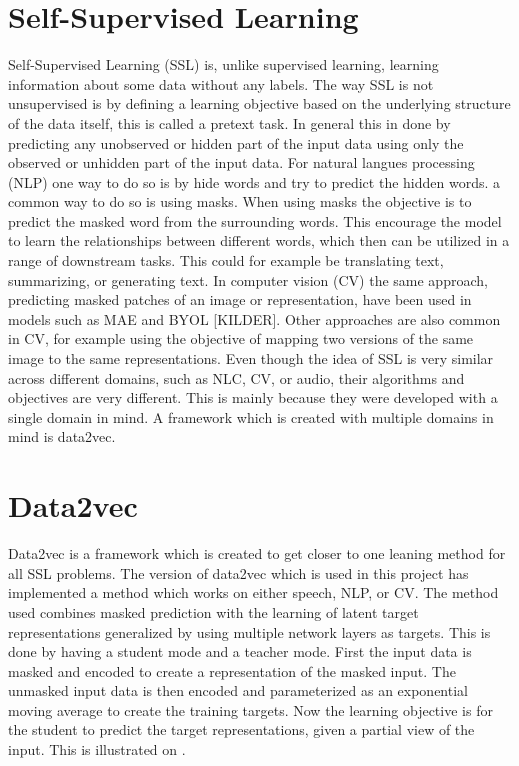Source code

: \section{Self-Supervised Learning}
Self-Supervised Learning (SSL) is, unlike supervised learning, learning information about some data without any labels. The way SSL is not unsupervised is by defining a learning objective based on the underlying structure of the data itself, this is called a pretext task.
In general this in done by predicting any unobserved or hidden part of the input data using only the observed or unhidden part of the input data. 
For natural langues processing (NLP) one way to do so is by hide words and try to predict the hidden words. a common way to do so is using masks. When using masks the objective is to predict the masked word from the surrounding words. This encourage the model to learn the relationships between different words, which then can be utilized in a range of downstream tasks. This could for example be translating text, summarizing, or generating text. 
In computer vision (CV) the same approach, predicting masked patches of an image or representation, have been used in models such as MAE and BYOL [KILDER]. Other approaches are also common in CV, for example using the objective of mapping two versions of the same image to the same representations.
Even though the idea of SSL is very similar across different domains, such as NLC, CV, or audio, their algorithms and objectives are very different. This is mainly because they were developed with a single domain in mind. A framework which is created with multiple domains in mind is data2vec.


\section{Data2vec}
Data2vec is a framework which is created to get closer to one leaning method for all SSL problems. The version of data2vec which is used in this project has implemented a method which works on either speech, NLP, or CV. The method used combines masked prediction with the learning of latent target representations generalized by using multiple network layers as targets. This is done by having a student mode and a teacher mode. First the input data is masked and encoded to create a representation of the masked input. The unmasked input data is then encoded and parameterized as an exponential moving average to create the training targets. Now the learning objective is for the student to predict the target representations, given a partial view of the input. This is illustrated on .

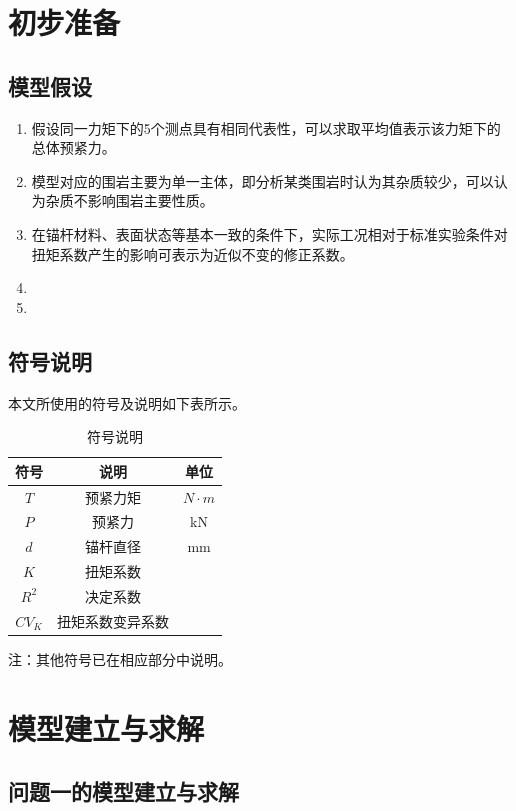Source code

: \documentclass[UTF-8,a4paper,zihao=-4]{ctexart}
\begin{document}
\section{初步准备}
\subsection{模型假设}
\begin{enumerate}
    \item 假设同一力矩下的5个测点具有相同代表性，可以求取平均值表示该力矩下的总体预紧力。
    \item 模型对应的围岩主要为单一主体，即分析某类围岩时认为其杂质较少，可以认为杂质不影响围岩主要性质。
    \item 在锚杆材料、表面状态等基本一致的条件下，实际工况相对于标准实验条件对扭矩系数产生的影响可表示为近似不变的修正系数。
    \item 
    \item 
\end{enumerate}

\subsection{符号说明}
本文所使用的符号及说明如下表所示。
\begin{table}[H]
\centering
{}

\caption{符号说明}
\begin{tabular}{ccc}
\toprule
符号 & 说明 & 单位 \\
\midrule
$T$ & 预紧力矩 & $N\cdot m$ \\
$P$ & 预紧力 & kN \\
$d$ & 锚杆直径 & mm \\
$K$ & 扭矩系数\\
$R^2$ & 决定系数\\
$CV_K$ & 扭矩系数变异系数\\
\bottomrule
\end{tabular}

\vspace{0.5em}
\parbox{0.9\textwidth}{
注：其他符号已在相应部分中说明。
}
\end{table}

\section{模型建立与求解}
\subsection{问题一的模型建立与求解}
\end{document}
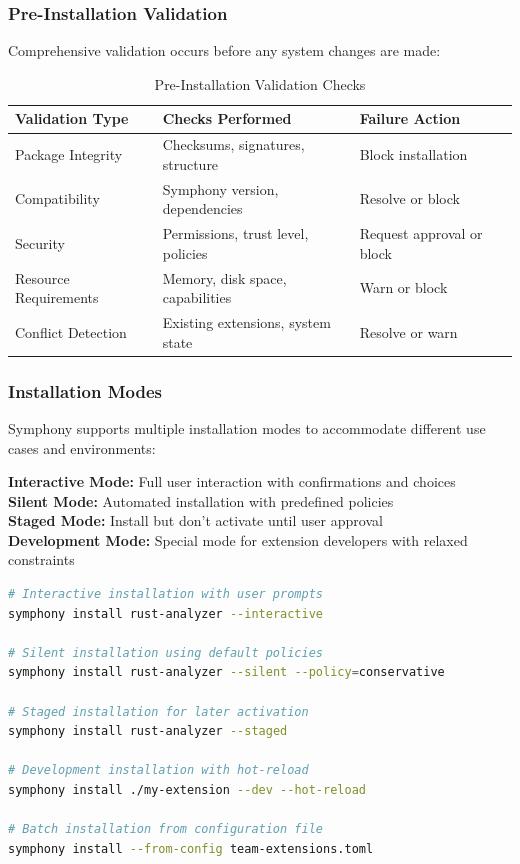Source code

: \subsubsection{Pre-Installation Validation}
\label{subsubsec:pre-installation-validation}

Comprehensive validation occurs before any system changes are made:

\begin{table}[h]
\centering
\caption{Pre-Installation Validation Checks}
\label{tab:pre-installation-validation}
\begin{tabular}{@{}lll@{}}
\toprule
\textbf{Validation Type} & \textbf{Checks Performed} & \textbf{Failure Action} \\
\midrule
Package Integrity & Checksums, signatures, structure & Block installation \\
Compatibility & Symphony version, dependencies & Resolve or block \\
Security & Permissions, trust level, policies & Request approval or block \\
Resource Requirements & Memory, disk space, capabilities & Warn or block \\
Conflict Detection & Existing extensions, system state & Resolve or warn \\
\bottomrule
\end{tabular}
\end{table}

\subsubsection{Installation Modes}
\label{subsubsec:installation-modes}

Symphony supports multiple installation modes to accommodate different use cases and environments:

\begin{infobox}[title=Installation Mode Selection]
\textbf{Interactive Mode:} Full user interaction with confirmations and choices \\
\textbf{Silent Mode:} Automated installation with predefined policies \\
\textbf{Staged Mode:} Install but don't activate until user approval \\
\textbf{Development Mode:} Special mode for extension developers with relaxed constraints
\end{infobox}

\begin{lstlisting}[language=bash,caption=Installation Mode Examples]
# Interactive installation with user prompts
symphony install rust-analyzer --interactive

# Silent installation using default policies
symphony install rust-analyzer --silent --policy=conservative

# Staged installation for later activation
symphony install rust-analyzer --staged

# Development installation with hot-reload
symphony install ./my-extension --dev --hot-reload

# Batch installation from configuration file
symphony install --from-config team-extensions.toml
\end{lstlisting}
....
**YOUR GOAL:**
Write out the records above exactly as they appear, leaving out any pictures.

**TASK RESULT:**
Source code

: \section{Self-Supervised Learning}
Self-Supervised Learning (SSL) is, unlike supervised learning, learning information about some data without any labels. The way SSL is not unsupervised is by defining a learning objective based on the underlying structure of the data itself, this is called a pretext task.
In general this in done by predicting any unobserved or hidden part of the input data using only the observed or unhidden part of the input data. 
For natural langues processing (NLP) one way to do so is by hide words and try to predict the hidden words. a common way to do so is using masks. When using masks the objective is to predict the masked word from the surrounding words. This encourage the model to learn the relationships between different words, which then can be utilized in a range of downstream tasks. This could for example be translating text, summarizing, or generating text. 
In computer vision (CV) the same approach, predicting masked patches of an image or representation, have been used in models such as MAE and BYOL [KILDER]. Other approaches are also common in CV, for example using the objective of mapping two versions of the same image to the same representations.
Even though the idea of SSL is very similar across different domains, such as NLC, CV, or audio, their algorithms and objectives are very different. This is mainly because they were developed with a single domain in mind. A framework which is created with multiple domains in mind is data2vec.


\section{Data2vec}
Data2vec is a framework which is created to get closer to one leaning method for all SSL problems. The version of data2vec which is used in this project has implemented a method which works on either speech, NLP, or CV. The method used combines masked prediction with the learning of latent target representations generalized by using multiple network layers as targets. This is done by having a student mode and a teacher mode. First the input data is masked and encoded to create a representation of the masked input. The unmasked input data is then encoded and parameterized as an exponential moving average to create the training targets. Now the learning objective is for the student to predict the target representations, given a partial view of the input. This is illustrated on .

Source code

: \documentclass[UTF-8,a4paper,zihao=-4]{ctexart}
\begin{document}
\section{初步准备}
\subsection{模型假设}
\begin{enumerate}
    \item 假设同一力矩下的5个测点具有相同代表性，可以求取平均值表示该力矩下的总体预紧力。
    \item 模型对应的围岩主要为单一主体，即分析某类围岩时认为其杂质较少，可以认为杂质不影响围岩主要性质。
    \item 在锚杆材料、表面状态等基本一致的条件下，实际工况相对于标准实验条件对扭矩系数产生的影响可表示为近似不变的修正系数。
    \item 
    \item 
\end{enumerate}

\subsection{符号说明}
本文所使用的符号及说明如下表所示。
\begin{table}[H]
\centering
{}

\caption{符号说明}
\begin{tabular}{ccc}
\toprule
符号 & 说明 & 单位 \\
\midrule
$T$ & 预紧力矩 & $N\cdot m$ \\
$P$ & 预紧力 & kN \\
$d$ & 锚杆直径 & mm \\
$K$ & 扭矩系数\\
$R^2$ & 决定系数\\
$CV_K$ & 扭矩系数变异系数\\
\bottomrule
\end{tabular}

\vspace{0.5em}
\parbox{0.9\textwidth}{
注：其他符号已在相应部分中说明。
}
\end{table}

\section{模型建立与求解}
\subsection{问题一的模型建立与求解}
\end{document}
Source code

: \subsubsection{Pre-Installation Validation}
\label{subsubsec:pre-installation-validation}

Comprehensive validation occurs before any system changes are made:

\begin{table}[h]
\centering
\caption{Pre-Installation Validation Checks}
\label{tab:pre-installation-validation}
\begin{tabular}{@{}lll@{}}
\toprule
\textbf{Validation Type} & \textbf{Checks Performed} & \textbf{Failure Action} \\
\midrule
Package Integrity & Checksums, signatures, structure & Block installation \\
Compatibility & Symphony version, dependencies & Resolve or block \\
Security & Permissions, trust level, policies & Request approval or block \\
Resource Requirements & Memory, disk space, capabilities & Warn or block \\
Conflict Detection & Existing extensions, system state & Resolve or warn \\
\bottomrule
\end{tabular}
\end{table}

\subsubsection{Installation Modes}
\label{subsubsec:installation-modes}

Symphony supports multiple installation modes to accommodate different use cases and environments:

\begin{infobox}[title=Installation Mode Selection]
\textbf{Interactive Mode:} Full user interaction with confirmations and choices \\
\textbf{Silent Mode:} Automated installation with predefined policies \\
\textbf{Staged Mode:} Install but don't activate until user approval \\
\textbf{Development Mode:} Special mode for extension developers with relaxed constraints
\end{infobox}

\begin{lstlisting}[language=bash,caption=Installation Mode Examples]
# Interactive installation with user prompts
symphony install rust-analyzer --interactive

# Silent installation using default policies
symphony install rust-analyzer --silent --policy=conservative

# Staged installation for later activation
symphony install rust-analyzer --staged

# Development installation with hot-reload
symphony install ./my-extension --dev --hot-reload

# Batch installation from configuration file
symphony install --from-config team-extensions.toml
\end{lstlisting}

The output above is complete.